• **WORK INSTRUCTION**:
How many lines in these records include the string "Page"? Reply with that number alone.

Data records
—————
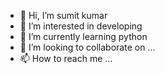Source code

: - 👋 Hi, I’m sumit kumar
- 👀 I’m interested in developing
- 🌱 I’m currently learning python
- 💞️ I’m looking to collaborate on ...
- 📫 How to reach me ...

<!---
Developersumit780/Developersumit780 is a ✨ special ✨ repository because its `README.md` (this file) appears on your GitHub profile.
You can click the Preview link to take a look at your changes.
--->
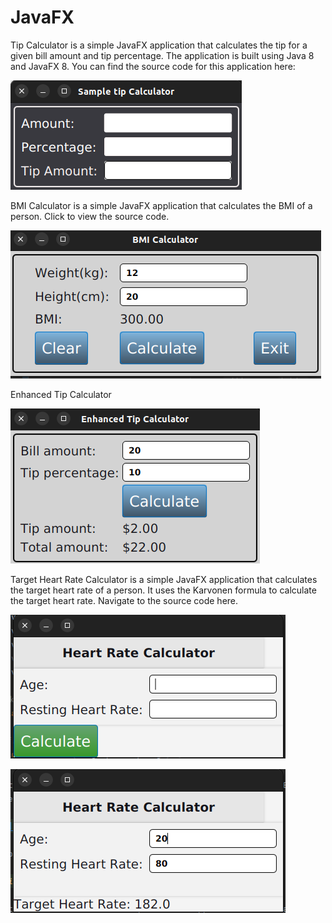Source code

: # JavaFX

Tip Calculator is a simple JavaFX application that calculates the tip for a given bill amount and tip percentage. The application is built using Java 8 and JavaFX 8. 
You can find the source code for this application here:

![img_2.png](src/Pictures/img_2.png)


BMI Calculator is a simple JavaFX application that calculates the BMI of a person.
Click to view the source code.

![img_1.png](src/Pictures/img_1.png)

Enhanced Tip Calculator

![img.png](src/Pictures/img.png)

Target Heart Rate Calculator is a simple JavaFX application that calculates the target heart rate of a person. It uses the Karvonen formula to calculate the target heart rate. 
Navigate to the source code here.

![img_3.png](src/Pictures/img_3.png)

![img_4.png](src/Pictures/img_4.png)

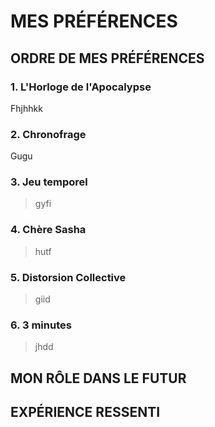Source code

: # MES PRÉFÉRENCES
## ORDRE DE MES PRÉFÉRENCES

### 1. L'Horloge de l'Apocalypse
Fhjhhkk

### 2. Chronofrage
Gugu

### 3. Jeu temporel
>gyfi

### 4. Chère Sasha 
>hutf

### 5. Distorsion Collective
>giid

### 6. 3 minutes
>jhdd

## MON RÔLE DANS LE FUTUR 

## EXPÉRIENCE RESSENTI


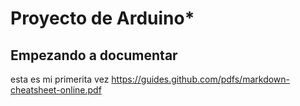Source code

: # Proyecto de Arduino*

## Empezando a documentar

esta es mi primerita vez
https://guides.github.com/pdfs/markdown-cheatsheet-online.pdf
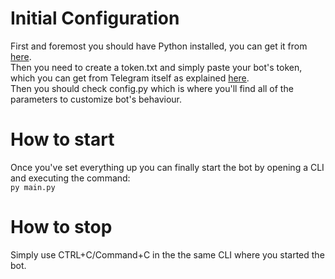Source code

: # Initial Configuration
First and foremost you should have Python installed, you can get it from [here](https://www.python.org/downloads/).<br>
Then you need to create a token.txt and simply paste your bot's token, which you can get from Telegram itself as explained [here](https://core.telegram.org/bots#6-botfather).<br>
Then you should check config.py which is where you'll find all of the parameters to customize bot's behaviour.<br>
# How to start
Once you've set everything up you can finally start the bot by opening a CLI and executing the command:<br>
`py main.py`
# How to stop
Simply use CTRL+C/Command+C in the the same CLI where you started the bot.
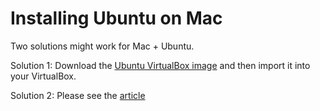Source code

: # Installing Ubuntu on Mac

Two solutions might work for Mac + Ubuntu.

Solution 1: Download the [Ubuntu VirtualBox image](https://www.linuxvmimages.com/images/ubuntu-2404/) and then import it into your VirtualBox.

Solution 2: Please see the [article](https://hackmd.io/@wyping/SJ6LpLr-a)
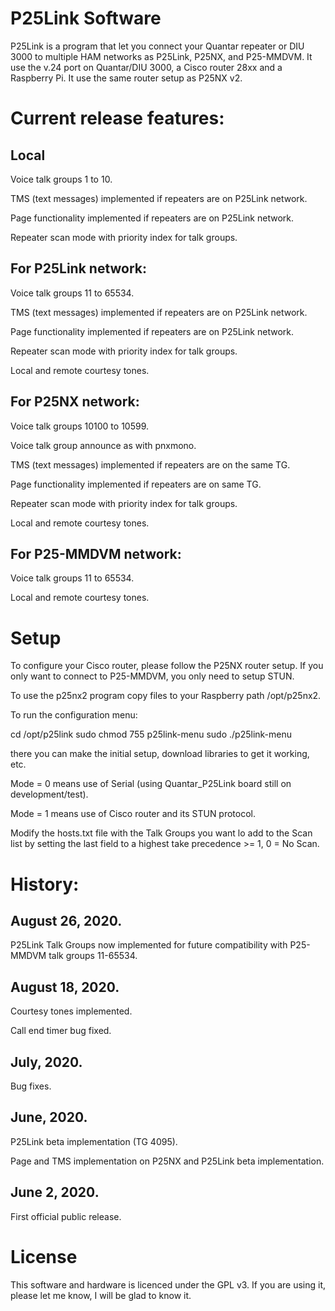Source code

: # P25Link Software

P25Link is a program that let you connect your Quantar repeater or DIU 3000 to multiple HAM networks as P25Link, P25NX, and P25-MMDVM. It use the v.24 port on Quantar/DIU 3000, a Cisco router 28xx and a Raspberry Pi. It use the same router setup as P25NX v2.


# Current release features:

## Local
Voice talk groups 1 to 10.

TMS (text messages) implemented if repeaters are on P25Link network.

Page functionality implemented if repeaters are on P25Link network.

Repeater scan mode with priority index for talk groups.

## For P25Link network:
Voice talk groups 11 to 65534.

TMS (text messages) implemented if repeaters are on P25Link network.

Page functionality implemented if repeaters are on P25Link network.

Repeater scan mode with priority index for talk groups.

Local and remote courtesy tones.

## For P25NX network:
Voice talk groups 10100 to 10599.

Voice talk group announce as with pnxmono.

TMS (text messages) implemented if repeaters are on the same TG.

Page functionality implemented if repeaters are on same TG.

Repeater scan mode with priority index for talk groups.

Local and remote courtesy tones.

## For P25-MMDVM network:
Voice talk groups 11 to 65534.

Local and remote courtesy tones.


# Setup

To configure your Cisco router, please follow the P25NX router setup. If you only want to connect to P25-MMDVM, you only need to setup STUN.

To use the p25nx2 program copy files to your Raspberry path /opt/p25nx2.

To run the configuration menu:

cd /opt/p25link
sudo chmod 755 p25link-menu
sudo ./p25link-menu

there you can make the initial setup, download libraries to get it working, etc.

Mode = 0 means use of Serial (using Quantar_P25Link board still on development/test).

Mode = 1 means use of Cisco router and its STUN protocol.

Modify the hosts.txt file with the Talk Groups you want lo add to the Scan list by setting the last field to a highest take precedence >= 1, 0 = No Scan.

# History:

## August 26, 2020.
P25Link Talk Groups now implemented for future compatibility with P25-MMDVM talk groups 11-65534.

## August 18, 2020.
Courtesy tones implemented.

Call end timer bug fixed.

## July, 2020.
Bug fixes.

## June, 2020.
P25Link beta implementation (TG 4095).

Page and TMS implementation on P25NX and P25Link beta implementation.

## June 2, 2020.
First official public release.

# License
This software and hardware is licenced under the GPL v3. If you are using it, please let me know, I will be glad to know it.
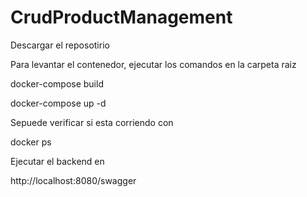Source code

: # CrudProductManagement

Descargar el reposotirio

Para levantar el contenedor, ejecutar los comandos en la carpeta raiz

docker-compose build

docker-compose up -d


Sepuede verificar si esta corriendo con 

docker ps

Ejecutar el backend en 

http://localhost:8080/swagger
—————
• **WRITTEN REPLY**:
4